(Collected data)

******************************

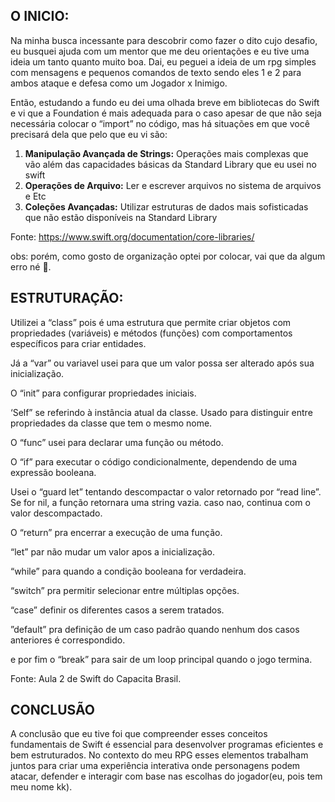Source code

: ## O INICIO:

Na minha busca incessante para descobrir como fazer o dito cujo desafio, eu busquei ajuda com um mentor que me deu orientações e eu tive uma ideia um tanto quanto muito boa. Dai, eu peguei a ideia de um rpg simples com mensagens e pequenos comandos de texto sendo eles 1 e 2 para ambos ataque e defesa como um Jogador x Inimigo.

Então, estudando a fundo eu dei uma olhada breve em bibliotecas do Swift e vi que a Foundation é mais adequada para o caso apesar de que não seja necessária colocar o “import” no código, mas há situações em que você precisará dela que pelo que eu vi são:

1. **Manipulação Avançada de Strings:** Operações mais complexas que vão além das capacidades básicas da Standard Library que eu usei no swift
2. **Operações de Arquivo:** Ler e escrever arquivos no sistema de arquivos e Etc
3. **Coleções Avançadas:** Utilizar estruturas de dados mais sofisticadas que não estão disponíveis na Standard Library

Fonte: https://www.swift.org/documentation/core-libraries/

obs: porém, como gosto de organização optei por colocar, vai que da algum erro né 👀.

## ESTRUTURAÇÃO:

Utilizei a “class” pois é uma estrutura que permite criar objetos com propriedades (variáveis) e métodos (funções) com comportamentos específicos para criar entidades.

Já a “var” ou variavel usei para que um valor possa ser alterado após sua inicialização.

O “init” para configurar propriedades iniciais.

‘Self” se referindo à instância atual da classe. Usado para distinguir entre propriedades da classe que tem o mesmo nome.

O “func” usei para declarar uma função ou método.

O “if” para executar o código condicionalmente, dependendo de uma expressão booleana.

Usei o “guard let” tentando descompactar o valor retornado por “read line”. Se for nil, a função retornara uma string vazia. caso nao, continua com o valor descompactado.

O “return” pra encerrar a execução de uma função.

“let” par não mudar um valor apos a inicialização.

“while” para quando a condição booleana for verdadeira.

“switch” pra permitir selecionar entre múltiplas opções.

“case” definir os diferentes casos a serem tratados.

”default” pra definição de um caso padrão quando nenhum dos casos anteriores é correspondido.

e por fim o “break” para sair de um loop principal quando o jogo termina.

Fonte: Aula 2 de Swift do Capacita Brasil.

## CONCLUSÃO

A conclusão que eu tive foi que compreender esses conceitos fundamentais de Swift é essencial para desenvolver programas eficientes e bem estruturados. No contexto do meu RPG esses elementos trabalham juntos para criar uma experiência interativa onde personagens podem atacar, defender e interagir com base nas escolhas do jogador(eu, pois tem meu nome kk).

******************************

> [Exercise prompt]
In the data above, find the line containing "## CONCLUSÃO", then copy it and every later line exactly.

> [Response area]
## CONCLUSÃO

A conclusão que eu tive foi que compreender esses conceitos fundamentais de Swift é essencial para desenvolver programas eficientes e bem estruturados. No contexto do meu RPG esses elementos trabalham juntos para criar uma experiência interativa onde personagens podem atacar, defender e interagir com base nas escolhas do jogador(eu, pois tem meu nome kk).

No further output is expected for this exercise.